There is a need to deny the execution of malicious code on the systems. This can be done through regular updates of passwords and ensuring that the operating system is constantly updated. Once the malware has been detected in the system and denied the chance of execution, there is a need to put up countermeasures to disrupt the exploitations. This includes launching commands against the malicious code, such as redirecting its commands to a sandbox to learn the program’s weaponization (Ali, 2017). There should also be the creation of trusted zones where the malicious code has not been affected. After that, the malicious code can be isolated to run commands in a given section of the system, secure. Finally, the information security officer should install app-aware systems based on artificial intelligence to learn, detect, and mitigate malware code execution.
In conclusion, a cyber kill chain is a 7-step that describes the different levels of a cyberattack. In the execution phase, malicious code begins running on the host computer and creates a loophole for installing more malicious programs to give the attacker more control of the system. An information security officer should employ the countermeasures shared above to deal with this phase of an attack.

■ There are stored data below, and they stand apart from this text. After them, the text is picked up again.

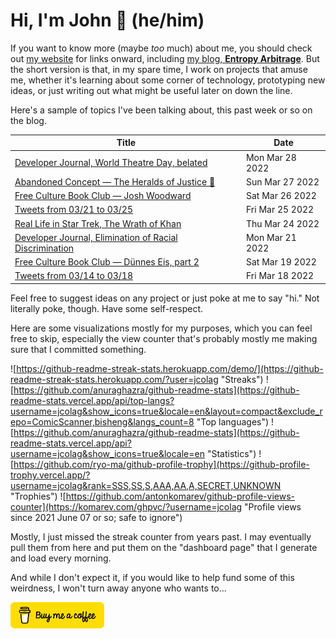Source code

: # Hi, I'm John 👋 (he/him)

If you want to know more (maybe *too* much) about me, you should check out [my website](https://john.colagioia.net/) for links onward, including [my blog, **Entropy Arbitrage**](https://john.colagioia.net/blog).  But the short version is that, in my spare time, I work on projects that amuse me, whether it's learning about some corner of technology, prototyping new ideas, or just writing out what might be useful later on down the line.

Here's a sample of topics I've been talking about, this past week or so on the blog.

|Title|Date|
|-----|-------|
|[Developer Journal, World Theatre Day, belated](https://john.colagioia.net/blog/2022/03/28/theatre.html)|Mon Mar 28 2022|
|[Abandoned Concept — The Heralds of Justice 🎺](https://john.colagioia.net/blog/2022/03/27/herald.html)|Sun Mar 27 2022|
|[Free Culture Book Club — Josh Woodward](https://john.colagioia.net/blog/2022/03/26/woodward.html)|Sat Mar 26 2022|
|[Tweets from 03/21 to 03/25](https://john.colagioia.net/blog/media/2022/03/25/week.html)|Fri Mar 25 2022|
|[Real Life in Star Trek, The Wrath of Khan](https://john.colagioia.net/blog/2022/03/24/twok.html)|Thu Mar 24 2022|
|[Developer Journal, Elimination of Racial Discrimination](https://john.colagioia.net/blog/2022/03/21/discrim.html)|Mon Mar 21 2022|
|[Free Culture Book Club — Dünnes Eis, part 2](https://john.colagioia.net/blog/2022/03/19/dunneseis2.html)|Sat Mar 19 2022|
|[Tweets from 03/14 to 03/18](https://john.colagioia.net/blog/media/2022/03/18/week.html)|Fri Mar 18 2022|

Feel free to suggest ideas on any project or just poke at me to say "hi." Not literally poke, though. Have some self-respect.

Here are some visualizations mostly for my purposes, which you can feel free to skip, especially the view counter that's probably mostly me making sure that I committed something.

![https://github-readme-streak-stats.herokuapp.com/demo/](https://github-readme-streak-stats.herokuapp.com/?user=jcolag "Streaks")
![https://github.com/anuraghazra/github-readme-stats](https://github-readme-stats.vercel.app/api/top-langs?username=jcolag&show_icons=true&locale=en&layout=compact&exclude_repo=ComicScanner,bisheng&langs_count=8 "Top languages")
![https://github.com/anuraghazra/github-readme-stats](https://github-readme-stats.vercel.app/api?username=jcolag&show_icons=true&locale=en "Statistics")
![https://github.com/ryo-ma/github-profile-trophy](https://github-profile-trophy.vercel.app/?username=jcolag&rank=SSS,SS,S,AAA,AA,A,SECRET,UNKNOWN "Trophies")
![https://github.com/antonkomarev/github-profile-views-counter](https://komarev.com/ghpvc/?username=jcolag "Profile views since 2021 June 07 or so; safe to ignore")

Mostly, I just missed the streak counter from years past.  I may eventually pull them from here and put them on the "dashboard page" that I generate and load every morning.

And while I don't expect it, if you would like to help fund some of this weirdness, I won't turn away anyone who wants to...

[<img src="images/default-yellow.png" alt="Buy Me a Coffee" width="150px"/>](https://www.buymeacoffee.com/jcolag)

Ali, A. (2017). Ransomware: A research and a personal case study of dealing with this nasty malware. Issues in Informing Science and Information Technology, 14, 87-99.
Hosseini Nejad, R., Haddad Pajouh, H., Dehghantanha, A., & Parizi, R. M. (2019). A cyber kill chain based analysis of remote access trojans. In A. Dehghantanha & K-K. R. Choo (Eds.), Handbook of big data and IoT security (pp. 273-299). Springer.
Khan, M. S., Siddiqui, S., & Ferens, K. (2018). A cognitive and concurrent cyber kill chain model. In K. Daimi (Ed.), Computer and network security essentials (pp. 585-602). Springer.
Singh, V. K., & Govindarasu, M. (2021). Cyber kill chain-based hybrid intrusion detection system for smart grid. In H. Haes Alhelou et al. (Eds.), Wide area power systems stability, protection, and security (pp. 571-599). Springer.